EXERCISE » Reproduce all the entries beneath this sentence exactly.

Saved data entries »
━━━━━━━━━━━━━━━━━━━━━━━━━━━━━━
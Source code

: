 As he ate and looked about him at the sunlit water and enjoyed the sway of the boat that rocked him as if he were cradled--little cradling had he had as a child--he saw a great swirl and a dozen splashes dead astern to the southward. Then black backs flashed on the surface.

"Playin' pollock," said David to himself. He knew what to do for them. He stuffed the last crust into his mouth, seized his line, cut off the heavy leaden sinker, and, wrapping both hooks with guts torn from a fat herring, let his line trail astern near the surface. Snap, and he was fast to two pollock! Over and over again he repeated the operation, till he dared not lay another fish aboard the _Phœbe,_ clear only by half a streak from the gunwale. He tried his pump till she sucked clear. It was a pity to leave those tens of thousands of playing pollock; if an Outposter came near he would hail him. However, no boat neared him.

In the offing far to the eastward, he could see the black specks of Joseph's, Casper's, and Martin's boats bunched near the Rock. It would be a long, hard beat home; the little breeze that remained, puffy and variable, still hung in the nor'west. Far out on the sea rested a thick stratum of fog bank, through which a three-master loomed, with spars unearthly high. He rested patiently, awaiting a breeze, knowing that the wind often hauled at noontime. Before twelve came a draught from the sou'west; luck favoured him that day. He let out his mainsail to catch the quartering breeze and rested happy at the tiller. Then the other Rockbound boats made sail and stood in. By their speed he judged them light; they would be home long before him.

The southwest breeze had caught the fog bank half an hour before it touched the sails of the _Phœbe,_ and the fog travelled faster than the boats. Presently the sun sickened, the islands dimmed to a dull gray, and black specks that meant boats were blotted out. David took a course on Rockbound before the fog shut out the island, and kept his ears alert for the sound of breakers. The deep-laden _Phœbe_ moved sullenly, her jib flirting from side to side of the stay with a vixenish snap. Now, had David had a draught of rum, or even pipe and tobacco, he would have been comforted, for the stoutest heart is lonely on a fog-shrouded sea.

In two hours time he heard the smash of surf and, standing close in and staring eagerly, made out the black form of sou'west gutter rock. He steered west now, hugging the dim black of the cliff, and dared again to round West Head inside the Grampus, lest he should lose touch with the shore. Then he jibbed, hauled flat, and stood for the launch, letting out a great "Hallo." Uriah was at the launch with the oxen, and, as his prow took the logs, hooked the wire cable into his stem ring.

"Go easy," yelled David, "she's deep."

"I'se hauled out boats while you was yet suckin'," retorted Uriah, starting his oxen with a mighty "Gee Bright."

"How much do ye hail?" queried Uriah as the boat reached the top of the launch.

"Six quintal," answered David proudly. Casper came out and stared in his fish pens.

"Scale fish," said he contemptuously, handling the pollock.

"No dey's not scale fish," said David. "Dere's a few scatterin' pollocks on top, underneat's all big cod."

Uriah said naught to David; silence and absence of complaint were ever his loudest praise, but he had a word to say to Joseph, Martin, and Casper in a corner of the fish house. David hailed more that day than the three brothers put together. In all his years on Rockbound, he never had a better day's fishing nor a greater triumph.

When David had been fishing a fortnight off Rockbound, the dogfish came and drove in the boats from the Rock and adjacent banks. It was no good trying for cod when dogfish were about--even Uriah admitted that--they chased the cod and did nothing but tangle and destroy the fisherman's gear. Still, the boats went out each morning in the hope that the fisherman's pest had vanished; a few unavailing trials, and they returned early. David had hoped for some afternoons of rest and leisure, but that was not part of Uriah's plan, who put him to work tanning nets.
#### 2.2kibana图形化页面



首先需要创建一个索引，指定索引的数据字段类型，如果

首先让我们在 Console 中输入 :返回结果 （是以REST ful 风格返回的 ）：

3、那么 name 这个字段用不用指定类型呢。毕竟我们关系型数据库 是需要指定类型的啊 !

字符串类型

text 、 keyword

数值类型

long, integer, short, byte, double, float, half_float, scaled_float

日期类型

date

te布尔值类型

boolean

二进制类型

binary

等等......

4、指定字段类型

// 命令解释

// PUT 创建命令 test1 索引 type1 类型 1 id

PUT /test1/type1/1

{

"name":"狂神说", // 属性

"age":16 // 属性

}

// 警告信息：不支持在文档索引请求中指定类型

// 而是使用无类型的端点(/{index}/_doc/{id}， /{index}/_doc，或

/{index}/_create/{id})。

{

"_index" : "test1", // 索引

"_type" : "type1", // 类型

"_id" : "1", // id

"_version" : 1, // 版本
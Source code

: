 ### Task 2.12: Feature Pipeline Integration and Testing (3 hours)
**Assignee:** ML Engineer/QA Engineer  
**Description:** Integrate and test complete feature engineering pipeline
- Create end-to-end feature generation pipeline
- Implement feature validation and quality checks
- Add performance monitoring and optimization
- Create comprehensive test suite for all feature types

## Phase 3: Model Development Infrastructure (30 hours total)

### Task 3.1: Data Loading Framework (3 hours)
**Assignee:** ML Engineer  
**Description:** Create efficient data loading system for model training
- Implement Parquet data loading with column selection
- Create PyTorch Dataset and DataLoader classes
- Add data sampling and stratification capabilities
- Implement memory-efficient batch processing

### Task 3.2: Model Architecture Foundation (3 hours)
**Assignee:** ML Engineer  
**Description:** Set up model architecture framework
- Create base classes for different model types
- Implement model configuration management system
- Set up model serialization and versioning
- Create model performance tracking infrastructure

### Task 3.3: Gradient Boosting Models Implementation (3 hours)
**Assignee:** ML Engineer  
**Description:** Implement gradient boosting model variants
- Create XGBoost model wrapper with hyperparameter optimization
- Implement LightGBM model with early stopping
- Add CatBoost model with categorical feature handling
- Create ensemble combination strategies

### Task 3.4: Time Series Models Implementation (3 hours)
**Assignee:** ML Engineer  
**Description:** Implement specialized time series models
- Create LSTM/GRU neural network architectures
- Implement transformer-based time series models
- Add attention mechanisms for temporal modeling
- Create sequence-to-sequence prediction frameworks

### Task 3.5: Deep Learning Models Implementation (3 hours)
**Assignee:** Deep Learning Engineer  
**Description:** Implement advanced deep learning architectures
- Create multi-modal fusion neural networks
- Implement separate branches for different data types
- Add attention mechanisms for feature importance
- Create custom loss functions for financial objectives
━━━━━━━━━━━━━━━━━━━━━━━━━━━━━━
PROBLEM SOLUTION »
Source code

: As he ate and looked about him at the sunlit water and enjoyed the sway of the boat that rocked him as if he were cradled--little cradling had he had as a child--he saw a great swirl and a dozen splashes dead astern to the southward. Then black backs flashed on the surface.

"Playin' pollock," said David to himself. He knew what to do for them. He stuffed the last crust into his mouth, seized his line, cut off the heavy leaden sinker, and, wrapping both hooks with guts torn from a fat herring, let his line trail astern near the surface. Snap, and he was fast to two pollock! Over and over again he repeated the operation, till he dared not lay another fish aboard the _Phœbe,_ clear only by half a streak from the gunwale. He tried his pump till she sucked clear. It was a pity to leave those tens of thousands of playing pollock; if an Outposter came near he would hail him. However, no boat neared him.

In the offing far to the eastward, he could see the black specks of Joseph's, Casper's, and Martin's boats bunched near the Rock. It would be a long, hard beat home; the little breeze that remained, puffy and variable, still hung in the nor'west. Far out on the sea rested a thick stratum of fog bank, through which a three-master loomed, with spars unearthly high. He rested patiently, awaiting a breeze, knowing that the wind often hauled at noontime. Before twelve came a draught from the sou'west; luck favoured him that day. He let out his mainsail to catch the quartering breeze and rested happy at the tiller. Then the other Rockbound boats made sail and stood in. By their speed he judged them light; they would be home long before him.

The southwest breeze had caught the fog bank half an hour before it touched the sails of the _Phœbe,_ and the fog travelled faster than the boats. Presently the sun sickened, the islands dimmed to a dull gray, and black specks that meant boats were blotted out. David took a course on Rockbound before the fog shut out the island, and kept his ears alert for the sound of breakers. The deep-laden _Phœbe_ moved sullenly, her jib flirting from side to side of the stay with a vixenish snap. Now, had David had a draught of rum, or even pipe and tobacco, he would have been comforted, for the stoutest heart is lonely on a fog-shrouded sea.

In two hours time he heard the smash of surf and, standing close in and staring eagerly, made out the black form of sou'west gutter rock. He steered west now, hugging the dim black of the cliff, and dared again to round West Head inside the Grampus, lest he should lose touch with the shore. Then he jibbed, hauled flat, and stood for the launch, letting out a great "Hallo." Uriah was at the launch with the oxen, and, as his prow took the logs, hooked the wire cable into his stem ring.

"Go easy," yelled David, "she's deep."

"I'se hauled out boats while you was yet suckin'," retorted Uriah, starting his oxen with a mighty "Gee Bright."

"How much do ye hail?" queried Uriah as the boat reached the top of the launch.

"Six quintal," answered David proudly. Casper came out and stared in his fish pens.

"Scale fish," said he contemptuously, handling the pollock.

"No dey's not scale fish," said David. "Dere's a few scatterin' pollocks on top, underneat's all big cod."

Uriah said naught to David; silence and absence of complaint were ever his loudest praise, but he had a word to say to Joseph, Martin, and Casper in a corner of the fish house. David hailed more that day than the three brothers put together. In all his years on Rockbound, he never had a better day's fishing nor a greater triumph.

When David had been fishing a fortnight off Rockbound, the dogfish came and drove in the boats from the Rock and adjacent banks. It was no good trying for cod when dogfish were about--even Uriah admitted that--they chased the cod and did nothing but tangle and destroy the fisherman's gear. Still, the boats went out each morning in the hope that the fisherman's pest had vanished; a few unavailing trials, and they returned early. David had hoped for some afternoons of rest and leisure, but that was not part of Uriah's plan, who put him to work tanning nets.
#### 2.2kibana图形化页面



首先需要创建一个索引，指定索引的数据字段类型，如果

首先让我们在 Console 中输入 :返回结果 （是以REST ful 风格返回的 ）：

3、那么 name 这个字段用不用指定类型呢。毕竟我们关系型数据库 是需要指定类型的啊 !

字符串类型

text 、 keyword

数值类型

long, integer, short, byte, double, float, half_float, scaled_float

日期类型

date

te布尔值类型

boolean

二进制类型

binary

等等......

4、指定字段类型

// 命令解释

// PUT 创建命令 test1 索引 type1 类型 1 id

PUT /test1/type1/1

{

"name":"狂神说", // 属性

"age":16 // 属性

}

// 警告信息：不支持在文档索引请求中指定类型

// 而是使用无类型的端点(/{index}/_doc/{id}， /{index}/_doc，或

/{index}/_create/{id})。

{

"_index" : "test1", // 索引

"_type" : "type1", // 类型

"_id" : "1", // id

"_version" : 1, // 版本
Source code

: ### Task 2.12: Feature Pipeline Integration and Testing (3 hours)
**Assignee:** ML Engineer/QA Engineer  
**Description:** Integrate and test complete feature engineering pipeline
- Create end-to-end feature generation pipeline
- Implement feature validation and quality checks
- Add performance monitoring and optimization
- Create comprehensive test suite for all feature types

## Phase 3: Model Development Infrastructure (30 hours total)

### Task 3.1: Data Loading Framework (3 hours)
**Assignee:** ML Engineer  
**Description:** Create efficient data loading system for model training
- Implement Parquet data loading with column selection
- Create PyTorch Dataset and DataLoader classes
- Add data sampling and stratification capabilities
- Implement memory-efficient batch processing

### Task 3.2: Model Architecture Foundation (3 hours)
**Assignee:** ML Engineer  
**Description:** Set up model architecture framework
- Create base classes for different model types
- Implement model configuration management system
- Set up model serialization and versioning
- Create model performance tracking infrastructure

### Task 3.3: Gradient Boosting Models Implementation (3 hours)
**Assignee:** ML Engineer  
**Description:** Implement gradient boosting model variants
- Create XGBoost model wrapper with hyperparameter optimization
- Implement LightGBM model with early stopping
- Add CatBoost model with categorical feature handling
- Create ensemble combination strategies

### Task 3.4: Time Series Models Implementation (3 hours)
**Assignee:** ML Engineer  
**Description:** Implement specialized time series models
- Create LSTM/GRU neural network architectures
- Implement transformer-based time series models
- Add attention mechanisms for temporal modeling
- Create sequence-to-sequence prediction frameworks

### Task 3.5: Deep Learning Models Implementation (3 hours)
**Assignee:** Deep Learning Engineer  
**Description:** Implement advanced deep learning architectures
- Create multi-modal fusion neural networks
- Implement separate branches for different data types
- Add attention mechanisms for feature importance
- Create custom loss functions for financial objectives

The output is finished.